Per aprire Partita Iva con il nuovo regime dei minimi è necessario possedere redditi da lavoro autonomo superiori a quelli da lavoro dipendente, ma la regola non vale per i professionisti.




Nuovo regime dei minimi e lavoro dipendente

I lavoratori dipendenti intenzionati ad aprire partita Iva con il nuovo regime dei minimi, in vigore dal 2015, devono possedere redditi da lavoro autonomo o d'impresa superiori rispetto a quelli da lavoro dipendente, o in alternativa aprire partita Iva con il regime senza agevolazioni, in cui sarebbero costretti a versare l'Iva, l'Irap e sarebbero soggetti agli studi di settore. Il nuovo regime dei minimi, che teoricamente dovrebbe essere utilizzato dai contribuenti che presentano un fatturato poco elevato, mostra un'ulteriore aspetto critico, oltre al più noto inasprimento fiscale rispetto al regime precedente. Il nuovo regime dei minimi si caratterizza per un'elevata pressione fiscale, con un aumento dell'aliquota dell'imposta sostitutiva fino al 15%, calcolata su un reddito che viene determinando sulla base di aliquote predeterminate, applicate ai ricavi.
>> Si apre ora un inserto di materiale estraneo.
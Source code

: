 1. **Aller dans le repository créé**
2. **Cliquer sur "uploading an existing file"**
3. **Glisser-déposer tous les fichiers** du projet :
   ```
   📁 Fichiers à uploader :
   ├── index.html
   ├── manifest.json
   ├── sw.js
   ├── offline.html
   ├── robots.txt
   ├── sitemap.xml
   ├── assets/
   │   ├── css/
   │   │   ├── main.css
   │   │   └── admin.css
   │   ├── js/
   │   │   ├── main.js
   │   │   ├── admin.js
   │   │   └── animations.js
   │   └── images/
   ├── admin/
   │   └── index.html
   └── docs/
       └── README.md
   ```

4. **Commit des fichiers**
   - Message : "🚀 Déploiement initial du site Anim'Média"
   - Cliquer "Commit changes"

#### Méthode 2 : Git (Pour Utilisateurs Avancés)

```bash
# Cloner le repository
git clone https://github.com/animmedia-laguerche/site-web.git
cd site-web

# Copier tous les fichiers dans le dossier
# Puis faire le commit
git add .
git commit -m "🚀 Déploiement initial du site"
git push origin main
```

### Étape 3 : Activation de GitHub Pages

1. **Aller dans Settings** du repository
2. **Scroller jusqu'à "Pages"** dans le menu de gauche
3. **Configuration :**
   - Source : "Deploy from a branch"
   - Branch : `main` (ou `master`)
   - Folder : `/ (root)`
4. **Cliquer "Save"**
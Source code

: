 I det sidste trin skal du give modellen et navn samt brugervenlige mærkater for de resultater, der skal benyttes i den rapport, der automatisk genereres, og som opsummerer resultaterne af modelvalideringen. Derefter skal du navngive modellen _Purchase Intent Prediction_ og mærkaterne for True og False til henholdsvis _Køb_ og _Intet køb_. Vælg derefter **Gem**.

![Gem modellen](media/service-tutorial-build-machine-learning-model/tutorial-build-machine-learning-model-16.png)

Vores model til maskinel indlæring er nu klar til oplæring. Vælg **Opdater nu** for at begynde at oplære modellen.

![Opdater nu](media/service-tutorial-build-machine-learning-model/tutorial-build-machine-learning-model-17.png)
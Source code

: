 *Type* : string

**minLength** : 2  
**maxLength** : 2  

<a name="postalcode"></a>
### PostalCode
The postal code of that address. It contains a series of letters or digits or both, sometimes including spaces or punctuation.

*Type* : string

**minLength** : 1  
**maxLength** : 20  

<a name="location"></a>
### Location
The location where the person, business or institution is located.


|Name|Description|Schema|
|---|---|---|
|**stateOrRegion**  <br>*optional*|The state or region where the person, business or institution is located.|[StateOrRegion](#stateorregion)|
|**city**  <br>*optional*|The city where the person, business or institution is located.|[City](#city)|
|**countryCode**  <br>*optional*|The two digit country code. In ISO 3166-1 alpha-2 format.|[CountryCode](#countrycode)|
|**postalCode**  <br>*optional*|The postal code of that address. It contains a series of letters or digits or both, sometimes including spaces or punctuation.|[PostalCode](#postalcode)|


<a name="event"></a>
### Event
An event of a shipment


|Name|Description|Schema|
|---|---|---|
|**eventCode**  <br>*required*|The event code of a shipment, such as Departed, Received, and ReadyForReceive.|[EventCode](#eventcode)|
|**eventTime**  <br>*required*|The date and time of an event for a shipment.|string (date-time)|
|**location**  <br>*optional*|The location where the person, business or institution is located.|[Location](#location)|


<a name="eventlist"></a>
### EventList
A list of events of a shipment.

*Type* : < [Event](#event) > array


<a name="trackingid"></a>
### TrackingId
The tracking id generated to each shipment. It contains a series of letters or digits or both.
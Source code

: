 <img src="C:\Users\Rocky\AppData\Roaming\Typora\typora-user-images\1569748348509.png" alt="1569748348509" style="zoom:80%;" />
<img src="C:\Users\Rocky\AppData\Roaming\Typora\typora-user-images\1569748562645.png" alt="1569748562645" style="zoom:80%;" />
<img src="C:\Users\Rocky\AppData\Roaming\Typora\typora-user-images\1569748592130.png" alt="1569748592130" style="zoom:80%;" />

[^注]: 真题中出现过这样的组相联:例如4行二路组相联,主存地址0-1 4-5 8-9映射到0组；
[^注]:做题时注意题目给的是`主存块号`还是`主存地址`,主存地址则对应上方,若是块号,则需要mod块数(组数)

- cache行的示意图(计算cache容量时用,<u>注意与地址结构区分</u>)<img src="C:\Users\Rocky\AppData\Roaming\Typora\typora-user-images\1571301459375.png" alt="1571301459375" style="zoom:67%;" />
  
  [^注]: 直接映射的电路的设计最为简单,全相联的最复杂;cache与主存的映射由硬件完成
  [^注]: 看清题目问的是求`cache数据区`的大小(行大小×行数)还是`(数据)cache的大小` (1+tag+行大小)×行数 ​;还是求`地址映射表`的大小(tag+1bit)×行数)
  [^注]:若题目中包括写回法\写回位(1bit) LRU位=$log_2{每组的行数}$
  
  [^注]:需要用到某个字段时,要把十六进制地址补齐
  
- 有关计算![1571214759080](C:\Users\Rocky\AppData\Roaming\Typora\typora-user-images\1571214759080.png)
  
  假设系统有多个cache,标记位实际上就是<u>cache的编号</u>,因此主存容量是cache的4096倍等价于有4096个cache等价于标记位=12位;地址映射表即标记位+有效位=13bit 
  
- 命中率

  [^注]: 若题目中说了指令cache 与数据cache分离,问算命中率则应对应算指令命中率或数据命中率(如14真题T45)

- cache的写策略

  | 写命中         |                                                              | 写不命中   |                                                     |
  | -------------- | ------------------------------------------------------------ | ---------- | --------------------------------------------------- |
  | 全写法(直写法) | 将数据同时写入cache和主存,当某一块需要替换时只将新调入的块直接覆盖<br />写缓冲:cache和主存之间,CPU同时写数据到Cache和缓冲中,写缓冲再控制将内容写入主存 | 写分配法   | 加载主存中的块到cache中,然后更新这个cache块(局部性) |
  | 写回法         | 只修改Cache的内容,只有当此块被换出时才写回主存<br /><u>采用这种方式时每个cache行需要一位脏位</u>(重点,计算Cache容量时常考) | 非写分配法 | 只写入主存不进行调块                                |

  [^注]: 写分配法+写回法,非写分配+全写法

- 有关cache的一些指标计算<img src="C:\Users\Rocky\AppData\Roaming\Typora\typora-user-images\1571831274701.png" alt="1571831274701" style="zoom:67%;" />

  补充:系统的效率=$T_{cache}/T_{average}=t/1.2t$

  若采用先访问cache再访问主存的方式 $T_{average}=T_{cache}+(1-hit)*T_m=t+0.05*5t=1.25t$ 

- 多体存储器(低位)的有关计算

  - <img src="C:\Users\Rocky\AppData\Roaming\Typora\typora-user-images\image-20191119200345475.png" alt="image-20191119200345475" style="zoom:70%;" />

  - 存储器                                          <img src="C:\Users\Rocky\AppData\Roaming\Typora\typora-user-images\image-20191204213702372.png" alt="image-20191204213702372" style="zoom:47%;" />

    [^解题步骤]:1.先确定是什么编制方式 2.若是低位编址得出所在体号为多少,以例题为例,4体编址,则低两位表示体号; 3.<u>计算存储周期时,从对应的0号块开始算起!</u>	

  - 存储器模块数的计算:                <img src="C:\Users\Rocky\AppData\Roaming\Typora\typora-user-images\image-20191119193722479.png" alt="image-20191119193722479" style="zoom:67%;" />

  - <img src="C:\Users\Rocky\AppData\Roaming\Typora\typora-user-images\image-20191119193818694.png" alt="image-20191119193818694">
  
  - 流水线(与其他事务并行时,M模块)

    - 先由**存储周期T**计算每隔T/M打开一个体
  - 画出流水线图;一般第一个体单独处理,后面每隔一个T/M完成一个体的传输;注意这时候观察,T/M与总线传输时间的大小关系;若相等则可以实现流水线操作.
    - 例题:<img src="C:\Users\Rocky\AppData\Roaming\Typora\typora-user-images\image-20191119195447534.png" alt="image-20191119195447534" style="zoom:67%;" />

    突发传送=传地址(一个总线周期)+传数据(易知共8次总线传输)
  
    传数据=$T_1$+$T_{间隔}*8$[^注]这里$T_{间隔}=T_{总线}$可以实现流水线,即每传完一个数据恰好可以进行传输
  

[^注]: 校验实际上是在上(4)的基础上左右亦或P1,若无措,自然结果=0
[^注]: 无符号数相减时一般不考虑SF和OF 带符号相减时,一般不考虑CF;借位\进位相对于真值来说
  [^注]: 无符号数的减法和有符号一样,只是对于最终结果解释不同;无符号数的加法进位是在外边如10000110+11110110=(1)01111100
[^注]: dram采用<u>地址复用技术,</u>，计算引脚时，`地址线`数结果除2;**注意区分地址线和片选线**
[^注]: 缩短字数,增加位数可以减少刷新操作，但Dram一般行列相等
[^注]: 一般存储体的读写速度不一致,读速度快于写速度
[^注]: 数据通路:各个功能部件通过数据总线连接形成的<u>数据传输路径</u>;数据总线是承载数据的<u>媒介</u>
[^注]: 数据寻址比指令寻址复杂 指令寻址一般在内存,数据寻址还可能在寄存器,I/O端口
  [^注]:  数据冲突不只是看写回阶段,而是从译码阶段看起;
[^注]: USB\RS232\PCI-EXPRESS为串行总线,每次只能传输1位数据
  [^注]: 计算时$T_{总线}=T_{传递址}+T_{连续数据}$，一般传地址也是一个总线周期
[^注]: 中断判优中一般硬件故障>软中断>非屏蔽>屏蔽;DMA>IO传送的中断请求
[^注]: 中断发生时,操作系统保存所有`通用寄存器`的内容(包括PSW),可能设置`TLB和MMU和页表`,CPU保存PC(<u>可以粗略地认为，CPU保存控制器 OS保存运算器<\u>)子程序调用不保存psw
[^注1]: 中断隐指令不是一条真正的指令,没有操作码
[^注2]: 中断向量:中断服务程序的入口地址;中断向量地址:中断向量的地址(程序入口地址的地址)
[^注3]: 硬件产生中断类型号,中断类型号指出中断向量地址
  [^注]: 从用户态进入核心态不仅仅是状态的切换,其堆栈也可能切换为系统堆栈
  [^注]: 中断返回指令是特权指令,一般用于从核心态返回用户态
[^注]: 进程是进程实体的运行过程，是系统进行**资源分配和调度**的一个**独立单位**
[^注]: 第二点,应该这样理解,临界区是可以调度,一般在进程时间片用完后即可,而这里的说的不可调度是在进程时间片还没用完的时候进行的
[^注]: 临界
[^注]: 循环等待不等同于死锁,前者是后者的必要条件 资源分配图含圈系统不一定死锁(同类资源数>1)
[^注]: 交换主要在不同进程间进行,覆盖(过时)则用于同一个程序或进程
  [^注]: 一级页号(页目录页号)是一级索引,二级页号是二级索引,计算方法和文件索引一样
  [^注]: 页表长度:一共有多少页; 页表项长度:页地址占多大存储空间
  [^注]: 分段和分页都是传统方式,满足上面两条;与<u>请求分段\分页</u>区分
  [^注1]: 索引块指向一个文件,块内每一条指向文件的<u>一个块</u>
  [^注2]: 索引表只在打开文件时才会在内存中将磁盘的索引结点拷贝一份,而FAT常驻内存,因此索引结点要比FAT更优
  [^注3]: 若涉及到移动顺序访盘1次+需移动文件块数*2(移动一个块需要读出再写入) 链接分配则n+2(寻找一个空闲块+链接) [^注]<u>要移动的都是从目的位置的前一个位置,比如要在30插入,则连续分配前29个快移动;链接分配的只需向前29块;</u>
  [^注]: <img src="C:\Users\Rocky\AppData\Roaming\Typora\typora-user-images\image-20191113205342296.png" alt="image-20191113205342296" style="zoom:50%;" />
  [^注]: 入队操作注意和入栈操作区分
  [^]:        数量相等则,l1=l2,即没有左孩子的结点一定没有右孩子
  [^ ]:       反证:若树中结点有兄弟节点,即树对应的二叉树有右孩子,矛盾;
Prestazioni occasionali e lavoro dipendente

I lavoratori dipendenti che svolgono un'altra attività, in alternativa, sono esonerati dall'apertura della partita Iva ricorrendo alle cosiddette prestazioni occasionali che, tuttavia, presentano dei limiti di applicazione sia dal punto di vista temporale (non più di 30 giorni consecutivi), sia dal punto di vista reddituale (i compensi non devono superare i 5.000 euro all'anno). Appare evidente che un lavoratore dipendente che lavora full time e ha dei redditi da altre attività di 7.000 euro, ad esempio, avrà notevoli difficoltà ad esercitare l'attività secondaria, in quanto non potrà configurare i redditi come attività occasionale (superamento del limite di 5.000 euro) e allo stesso tempo non potrà accedere al regime dei minimi, nel caso in cui il reddito accessorio non superi quello da lavoro dipendente.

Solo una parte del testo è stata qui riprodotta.